■ Your task: Each line of the data below that carries the word "KeyEvent" needs to be copied.

Excerpts from a dataset:
Content starts

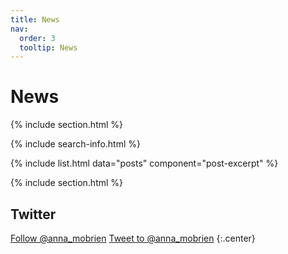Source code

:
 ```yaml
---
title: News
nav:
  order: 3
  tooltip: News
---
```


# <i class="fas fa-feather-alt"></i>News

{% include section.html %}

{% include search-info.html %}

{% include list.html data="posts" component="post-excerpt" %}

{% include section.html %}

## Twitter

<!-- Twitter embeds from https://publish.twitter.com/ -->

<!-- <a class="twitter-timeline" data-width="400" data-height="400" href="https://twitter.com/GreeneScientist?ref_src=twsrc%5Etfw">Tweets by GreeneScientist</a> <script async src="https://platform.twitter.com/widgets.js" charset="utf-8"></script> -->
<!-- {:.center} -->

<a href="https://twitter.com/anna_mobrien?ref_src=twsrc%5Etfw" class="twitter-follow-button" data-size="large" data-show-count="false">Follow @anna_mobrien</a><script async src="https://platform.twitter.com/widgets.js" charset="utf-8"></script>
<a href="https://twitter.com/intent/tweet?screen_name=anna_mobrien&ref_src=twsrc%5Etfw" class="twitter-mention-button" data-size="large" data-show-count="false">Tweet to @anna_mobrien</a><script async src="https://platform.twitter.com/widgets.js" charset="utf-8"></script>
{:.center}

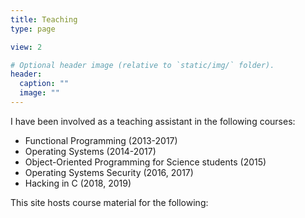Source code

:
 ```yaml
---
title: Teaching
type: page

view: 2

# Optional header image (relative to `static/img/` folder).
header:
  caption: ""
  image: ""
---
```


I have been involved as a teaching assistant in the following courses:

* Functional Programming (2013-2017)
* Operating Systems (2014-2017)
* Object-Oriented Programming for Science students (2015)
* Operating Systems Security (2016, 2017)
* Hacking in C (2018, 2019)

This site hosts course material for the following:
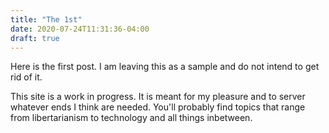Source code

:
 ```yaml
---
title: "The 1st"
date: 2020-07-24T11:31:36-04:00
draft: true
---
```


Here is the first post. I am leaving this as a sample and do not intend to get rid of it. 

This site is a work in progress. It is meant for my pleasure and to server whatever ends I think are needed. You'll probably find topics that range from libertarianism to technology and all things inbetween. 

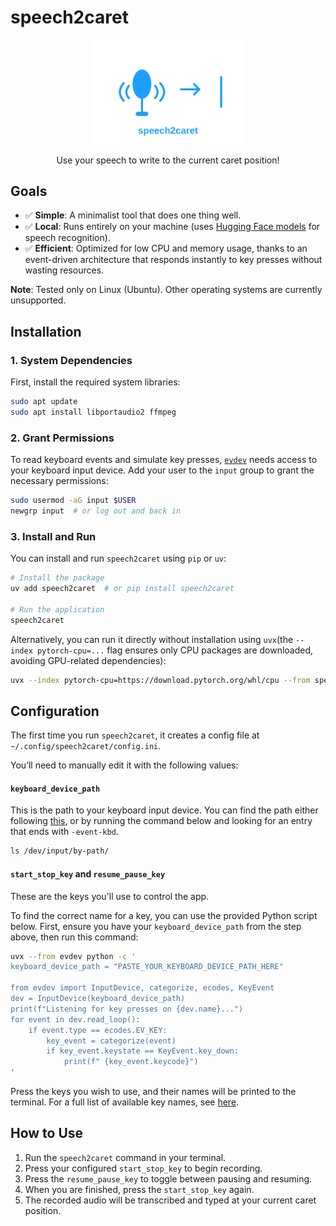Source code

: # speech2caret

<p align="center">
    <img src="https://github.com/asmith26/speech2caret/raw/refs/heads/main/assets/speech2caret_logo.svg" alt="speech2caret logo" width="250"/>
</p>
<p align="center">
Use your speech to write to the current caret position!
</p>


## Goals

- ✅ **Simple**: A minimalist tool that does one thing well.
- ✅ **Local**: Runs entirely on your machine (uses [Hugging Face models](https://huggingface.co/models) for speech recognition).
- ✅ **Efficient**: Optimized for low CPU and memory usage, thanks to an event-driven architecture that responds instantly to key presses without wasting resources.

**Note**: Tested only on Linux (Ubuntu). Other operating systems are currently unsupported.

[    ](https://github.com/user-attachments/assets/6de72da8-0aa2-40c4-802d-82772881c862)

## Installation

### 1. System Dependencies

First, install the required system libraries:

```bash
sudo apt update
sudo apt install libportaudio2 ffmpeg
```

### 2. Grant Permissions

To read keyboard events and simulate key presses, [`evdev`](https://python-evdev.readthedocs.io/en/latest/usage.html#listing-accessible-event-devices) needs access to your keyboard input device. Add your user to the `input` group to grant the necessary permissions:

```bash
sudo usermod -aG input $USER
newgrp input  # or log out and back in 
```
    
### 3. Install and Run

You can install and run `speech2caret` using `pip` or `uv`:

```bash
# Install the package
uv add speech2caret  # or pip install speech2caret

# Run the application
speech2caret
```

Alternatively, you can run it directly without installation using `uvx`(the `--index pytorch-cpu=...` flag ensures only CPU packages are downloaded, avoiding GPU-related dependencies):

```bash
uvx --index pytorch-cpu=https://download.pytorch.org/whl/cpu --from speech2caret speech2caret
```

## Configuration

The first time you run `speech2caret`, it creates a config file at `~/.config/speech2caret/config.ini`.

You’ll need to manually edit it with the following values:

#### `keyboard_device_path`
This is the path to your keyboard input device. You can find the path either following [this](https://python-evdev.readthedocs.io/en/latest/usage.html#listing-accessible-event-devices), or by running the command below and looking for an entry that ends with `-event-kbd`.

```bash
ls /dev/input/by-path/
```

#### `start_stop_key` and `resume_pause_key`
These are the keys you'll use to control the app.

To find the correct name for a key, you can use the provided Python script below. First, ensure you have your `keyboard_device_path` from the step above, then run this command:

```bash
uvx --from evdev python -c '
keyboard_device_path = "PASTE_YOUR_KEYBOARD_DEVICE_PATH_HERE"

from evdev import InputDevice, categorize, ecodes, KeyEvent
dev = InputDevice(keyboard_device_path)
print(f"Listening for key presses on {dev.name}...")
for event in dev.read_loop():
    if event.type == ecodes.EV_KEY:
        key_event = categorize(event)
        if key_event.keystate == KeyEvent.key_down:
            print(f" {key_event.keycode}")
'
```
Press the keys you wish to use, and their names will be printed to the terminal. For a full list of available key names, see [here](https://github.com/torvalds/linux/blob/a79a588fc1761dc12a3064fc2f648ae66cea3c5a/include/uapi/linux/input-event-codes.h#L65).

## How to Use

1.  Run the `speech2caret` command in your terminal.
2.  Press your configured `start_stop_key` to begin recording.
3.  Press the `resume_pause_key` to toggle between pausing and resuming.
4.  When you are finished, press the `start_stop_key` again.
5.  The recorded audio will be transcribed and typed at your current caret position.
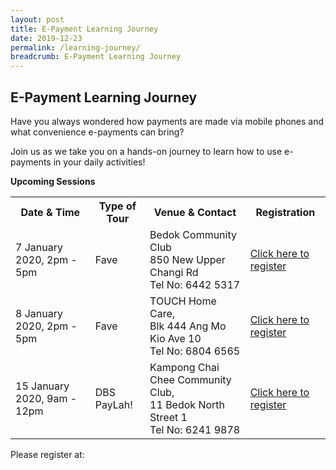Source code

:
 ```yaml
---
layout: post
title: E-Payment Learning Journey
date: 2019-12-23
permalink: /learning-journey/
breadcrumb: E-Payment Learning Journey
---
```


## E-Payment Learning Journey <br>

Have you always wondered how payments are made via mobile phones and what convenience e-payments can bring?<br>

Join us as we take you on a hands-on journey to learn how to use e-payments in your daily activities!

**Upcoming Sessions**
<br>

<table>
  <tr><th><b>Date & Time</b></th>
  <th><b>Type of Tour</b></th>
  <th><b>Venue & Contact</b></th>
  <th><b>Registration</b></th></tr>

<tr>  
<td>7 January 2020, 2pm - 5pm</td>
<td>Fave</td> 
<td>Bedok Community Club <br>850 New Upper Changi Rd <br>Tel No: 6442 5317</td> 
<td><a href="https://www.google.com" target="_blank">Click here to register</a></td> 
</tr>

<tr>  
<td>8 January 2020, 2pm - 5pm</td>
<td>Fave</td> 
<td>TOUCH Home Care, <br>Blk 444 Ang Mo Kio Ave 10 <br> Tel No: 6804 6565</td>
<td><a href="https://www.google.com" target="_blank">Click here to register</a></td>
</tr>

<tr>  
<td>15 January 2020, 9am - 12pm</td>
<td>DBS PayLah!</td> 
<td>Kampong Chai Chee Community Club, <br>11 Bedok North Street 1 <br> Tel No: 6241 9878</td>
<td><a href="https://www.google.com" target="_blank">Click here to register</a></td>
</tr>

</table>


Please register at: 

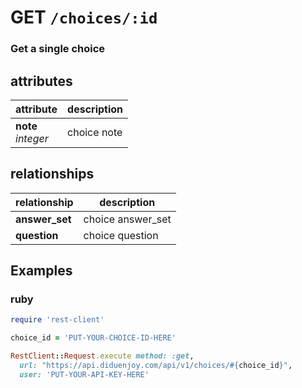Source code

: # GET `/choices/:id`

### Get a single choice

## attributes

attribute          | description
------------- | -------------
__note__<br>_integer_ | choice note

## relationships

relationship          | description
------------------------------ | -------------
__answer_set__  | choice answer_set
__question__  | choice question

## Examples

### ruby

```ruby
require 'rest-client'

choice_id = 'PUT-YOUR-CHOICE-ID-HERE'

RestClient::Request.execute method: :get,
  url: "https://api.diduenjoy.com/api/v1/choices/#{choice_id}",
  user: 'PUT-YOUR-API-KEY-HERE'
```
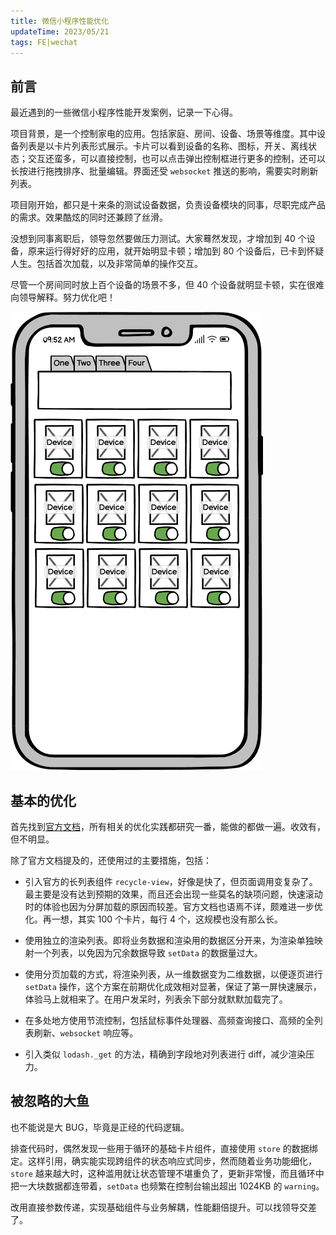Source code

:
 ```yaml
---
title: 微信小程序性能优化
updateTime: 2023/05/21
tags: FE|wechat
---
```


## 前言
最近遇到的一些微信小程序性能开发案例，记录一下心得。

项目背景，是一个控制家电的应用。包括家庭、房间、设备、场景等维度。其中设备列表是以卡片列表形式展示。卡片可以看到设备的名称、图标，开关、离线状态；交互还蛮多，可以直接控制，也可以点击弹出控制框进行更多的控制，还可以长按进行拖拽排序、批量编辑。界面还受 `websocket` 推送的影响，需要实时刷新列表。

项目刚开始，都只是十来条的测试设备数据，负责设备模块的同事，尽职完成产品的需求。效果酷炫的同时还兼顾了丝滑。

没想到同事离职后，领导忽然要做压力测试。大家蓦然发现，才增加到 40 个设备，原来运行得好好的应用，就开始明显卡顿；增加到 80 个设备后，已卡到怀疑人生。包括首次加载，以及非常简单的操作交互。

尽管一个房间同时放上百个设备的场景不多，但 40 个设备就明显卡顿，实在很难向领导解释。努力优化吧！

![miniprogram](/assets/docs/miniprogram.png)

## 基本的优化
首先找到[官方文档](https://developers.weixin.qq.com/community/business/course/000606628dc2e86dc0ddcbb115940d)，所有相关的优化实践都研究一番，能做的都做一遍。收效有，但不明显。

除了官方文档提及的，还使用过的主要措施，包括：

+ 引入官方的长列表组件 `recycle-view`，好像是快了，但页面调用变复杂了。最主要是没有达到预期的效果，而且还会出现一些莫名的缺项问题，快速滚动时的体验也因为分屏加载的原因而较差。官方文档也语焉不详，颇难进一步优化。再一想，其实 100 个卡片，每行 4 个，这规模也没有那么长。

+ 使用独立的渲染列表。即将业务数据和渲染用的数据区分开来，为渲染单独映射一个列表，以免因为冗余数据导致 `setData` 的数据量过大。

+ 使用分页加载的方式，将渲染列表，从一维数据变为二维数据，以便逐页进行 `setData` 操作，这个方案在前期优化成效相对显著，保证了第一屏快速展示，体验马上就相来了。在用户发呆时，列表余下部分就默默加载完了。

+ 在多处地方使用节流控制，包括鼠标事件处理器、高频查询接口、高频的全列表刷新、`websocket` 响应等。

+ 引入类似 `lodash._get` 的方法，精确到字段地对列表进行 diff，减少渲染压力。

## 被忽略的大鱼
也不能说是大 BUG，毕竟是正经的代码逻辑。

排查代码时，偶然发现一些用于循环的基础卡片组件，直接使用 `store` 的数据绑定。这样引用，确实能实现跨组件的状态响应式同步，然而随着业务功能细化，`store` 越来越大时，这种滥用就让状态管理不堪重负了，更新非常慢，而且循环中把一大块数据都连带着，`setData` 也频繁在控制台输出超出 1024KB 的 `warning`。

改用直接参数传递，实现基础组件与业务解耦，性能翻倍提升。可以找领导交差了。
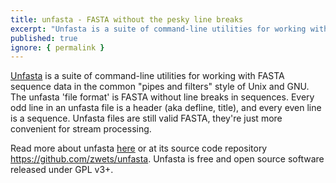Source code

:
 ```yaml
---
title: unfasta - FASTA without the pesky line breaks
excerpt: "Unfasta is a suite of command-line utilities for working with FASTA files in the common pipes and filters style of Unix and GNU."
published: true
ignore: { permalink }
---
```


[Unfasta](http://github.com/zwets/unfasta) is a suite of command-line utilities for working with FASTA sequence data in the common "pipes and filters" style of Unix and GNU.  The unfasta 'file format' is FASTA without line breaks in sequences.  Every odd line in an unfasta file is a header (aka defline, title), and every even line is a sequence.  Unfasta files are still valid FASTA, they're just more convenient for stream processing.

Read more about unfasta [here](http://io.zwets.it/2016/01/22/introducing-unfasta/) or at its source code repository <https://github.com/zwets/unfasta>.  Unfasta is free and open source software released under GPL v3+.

Content ends

■ Solution to this problem:
from evdev import InputDevice, categorize, ecodes, KeyEvent
        if key_event.keystate == KeyEvent.key_down:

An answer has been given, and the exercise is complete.